A última intervenção dos convidados da sessão, estava destinada à deputada europeia do PS, Ana Gomes. E podemos dizer que foi a pérola que faltava no painel. De facto, Ana Gomes, diplomata e com grande experiência política, evidenciou a permanente contradição em que mergulham as suas ideias. Afirma que o TTIP é um acordo fundamental para a Europa e dá a entender que deve ser assinado e aplicado. Reconhece inúmeros problemas associados a aspectos importantes, nomeadamente, a questão do ISDS (Investor State Dispute Settlement) e a questão fiscal. Defende que devemos lutar para melhorar o TTIP e não nos opormos simplesmente.
Ana Gomes diz querer um mundo regulado, um mundo mais fair-trade e menos free-trade. Diz querer acabar com a “balda” que se tem instalado e, nomeadamente, com o descontrolo que se reconheceu existir com a crise de 2008. Diz que o TTIP é para as PME’s. Diz que a negociação ainda está para durar e que devemos reforçar o papel do Parlamento Europeu nesta discussão.
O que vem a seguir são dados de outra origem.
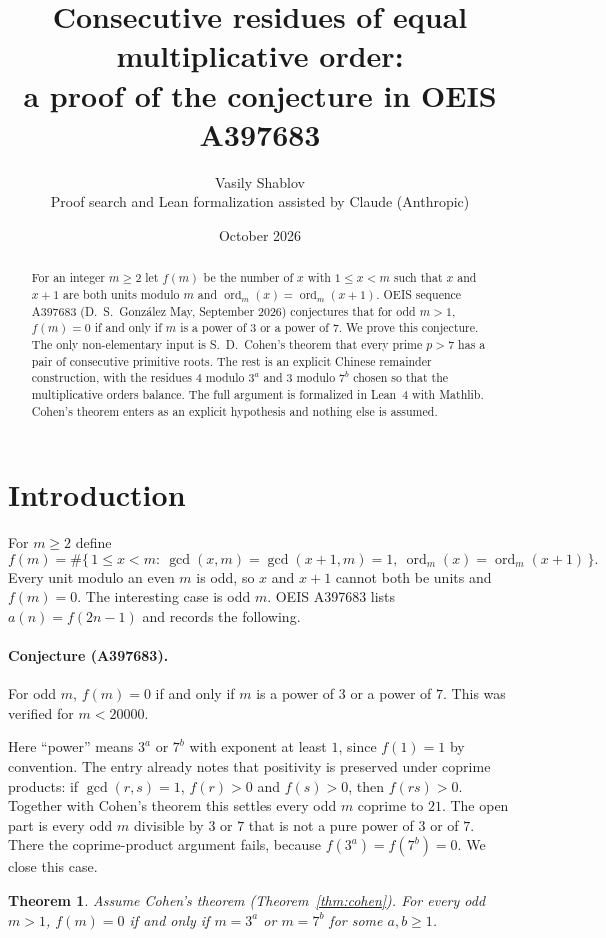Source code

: \documentclass[11pt]{article}
\title{Consecutive residues of equal multiplicative order:\\
a proof of the conjecture in OEIS A397683}
\author{Vasily Shablov\\[2pt]
\small Proof search and Lean formalization assisted by Claude (Anthropic)}
\date{October 2026}
\newtheorem{theorem}{Theorem}
\theoremstyle{remark}
\newcommand{\ord}{\operatorname{ord}}
\begin{document}
\maketitle

\begin{abstract}
For an integer $m\ge 2$ let $f(m)$ be the number of $x$ with $1\le x<m$ such that $x$ and
$x+1$ are both units modulo $m$ and $\ord_m(x)=\ord_m(x+1)$. OEIS sequence A397683
(D.~S.~Gonz\'alez May, September 2026) conjectures that for odd $m>1$, $f(m)=0$ if and only if
$m$ is a power of $3$ or a power of $7$. We prove this conjecture. The only non-elementary
input is S.~D.~Cohen's theorem that every prime $p>7$ has a pair of consecutive primitive
roots. The rest is an explicit Chinese remainder construction, with the residues $4$ modulo
$3^a$ and $3$ modulo $7^b$ chosen so that the multiplicative orders balance. The full argument
is formalized in Lean~4 with Mathlib. Cohen's theorem enters as an explicit hypothesis and
nothing else is assumed.
\end{abstract}

\section{Introduction}

For $m\ge 2$ define
\[
  f(m)=\#\{\,1\le x<m:\ \gcd(x,m)=\gcd(x+1,m)=1,\ \ord_m(x)=\ord_m(x+1)\,\}.
\]
Every unit modulo an even $m$ is odd, so $x$ and $x+1$ cannot both be units and $f(m)=0$.
The interesting case is odd $m$. OEIS A397683 lists $a(n)=f(2n-1)$ and records the following.

\paragraph{Conjecture (A397683).} For odd $m$, $f(m)=0$ if and only if $m$ is a power of $3$
or a power of $7$. This was verified for $m<20000$.

Here ``power'' means $3^a$ or $7^b$ with exponent at least $1$, since $f(1)=1$ by convention.
The entry already notes that positivity is preserved under coprime products: if
$\gcd(r,s)=1$, $f(r)>0$ and $f(s)>0$, then $f(rs)>0$. Together with Cohen's theorem this settles
every odd $m$ coprime to $21$. The open part is every odd $m$ divisible by $3$ or $7$ that is
not a pure power of $3$ or of $7$. There the coprime-product argument fails, because
$f(3^a)=f(7^b)=0$. We close this case.

\begin{theorem}\label{thm:main}
Assume Cohen's theorem (Theorem~\ref{thm:cohen}). For every odd $m>1$, $f(m)=0$ if and only if
$m=3^a$ or $m=7^b$ for some $a,b\ge 1$.
\end{theorem}
\end{document}
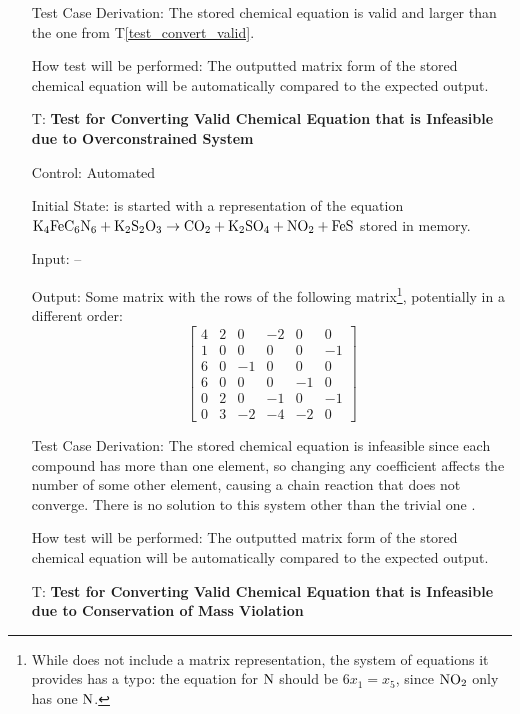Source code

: \documentclass[12pt, titlepage]{article}
\newcounter{testnum} %
\newcommand{\testref}[1]{T\ref{#1}}
\begin{document}
\begin{enumerate}
    Test Case Derivation: The stored chemical equation is
    valid and larger than the one from \testref{test_convert_valid}.

    How test will be performed: The outputted matrix form of the stored
    chemical equation will be automatically compared to the expected output.

  \item[T\refstepcounter{testnum}\thetestnum \label{test_convert_inf_over_valid}:]
    \textbf{Test for Converting Valid Chemical Equation that is Infeasible due
      to Overconstrained System}

    Control: Automated

    Initial State: \progname{} is started with a representation of the equation
    $\ce{K4FeC6N6} + \ce{K2S2O3} \rightarrow \ce{CO2} + \ce{K2SO4} + \ce{NO2} +
      \ce{FeS}$ \cite{hamid_balancing_2019} stored in memory.

    Input: --

    Output: Some matrix with the rows of the following matrix\footnote{While
      \cite{hamid_balancing_2019} does not include a matrix representation, the
      system of equations it provides has a typo: the equation for $\ce{N}$
      should be $6x_1 = x_5$, since $\ce{NO2}$ only has one $\ce{N}$.},
    potentially in a different order:
    $$\begin{bmatrix}
        4 & 2 & 0  & -2 & 0  & 0  \\
        1 & 0 & 0  & 0  & 0  & -1 \\
        6 & 0 & -1 & 0  & 0  & 0  \\
        6 & 0 & 0  & 0  & -1 & 0  \\
        0 & 2 & 0  & -1 & 0  & -1 \\
        0 & 3 & -2 & -4 & -2 & 0
      \end{bmatrix}$$

    Test Case Derivation: The stored chemical equation is infeasible since
    each compound has more than one element, so changing any coefficient
    affects the number of some other element, causing a chain reaction that
    does not converge. There is no solution to this system other than the
    trivial one \cite{hamid_balancing_2019}.

    How test will be performed: The outputted matrix form of the stored
    chemical equation will be automatically compared to the expected output.

  \item[T\refstepcounter{testnum}\thetestnum \label{test_convert_inf_cons_mass_valid}:]
    \textbf{Test for Converting Valid Chemical Equation that is Infeasible due
      to Conservation of Mass Violation}


\end{enumerate}
\end{document}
Esta posição da deputada do PS é, quanto a mim, extremamente perigosa por todas as contradições que encerra.
Fala em acabar com a “balda” mas o TTIP foge da regulação das questões financeiras e introduz desregulação em muitas áreas, desde a utilização dos OGM’s (Organismos Geneticamente Modificados), até aos direitos e regalias dos trabalhadores e dos movimentos sindicais. Fala em resultados positivos para as PME’s, mas sabemos que quer a nível nacional, quer europeu, estas empresas têm sido muito pouco acarinhadas. Será o TTIP a vir trazer esse apoio? Custa a crer! Fala em tempo para melhorar o acordo e discutir as múltiplas implicações mas, simultaneamente, aceita que se aponte para a sua assinatura antes das eleições americanas em Novembro (como pretende Obama) numa operação política interna daquele país. Refere-se ao problema dos produtos com denominação de origem (Indicação Geográfica) mas ao não avançar com mais pormenores reconhece a dificuldade de fazer valer os produtos tradicionais europeus (muitos milhares de grande qualidade) no quadro do TTIP. Basta transcrever uma frase sobre o assunto colocada no site do CATO Institute: the protection of geographical indicators (GI’s) is slated to be one of the more contentious parts of the TTIP negotiations.
Depois de tanta argumentação a favor do acordo transatlântico chega-se à conclusão que a discussão terá que ser feita a nível de cada sector da economia e, em paralelo, ao nível das questões de comércio mundial, da geo-política e da defesa dos consumidores. Vamos a isso!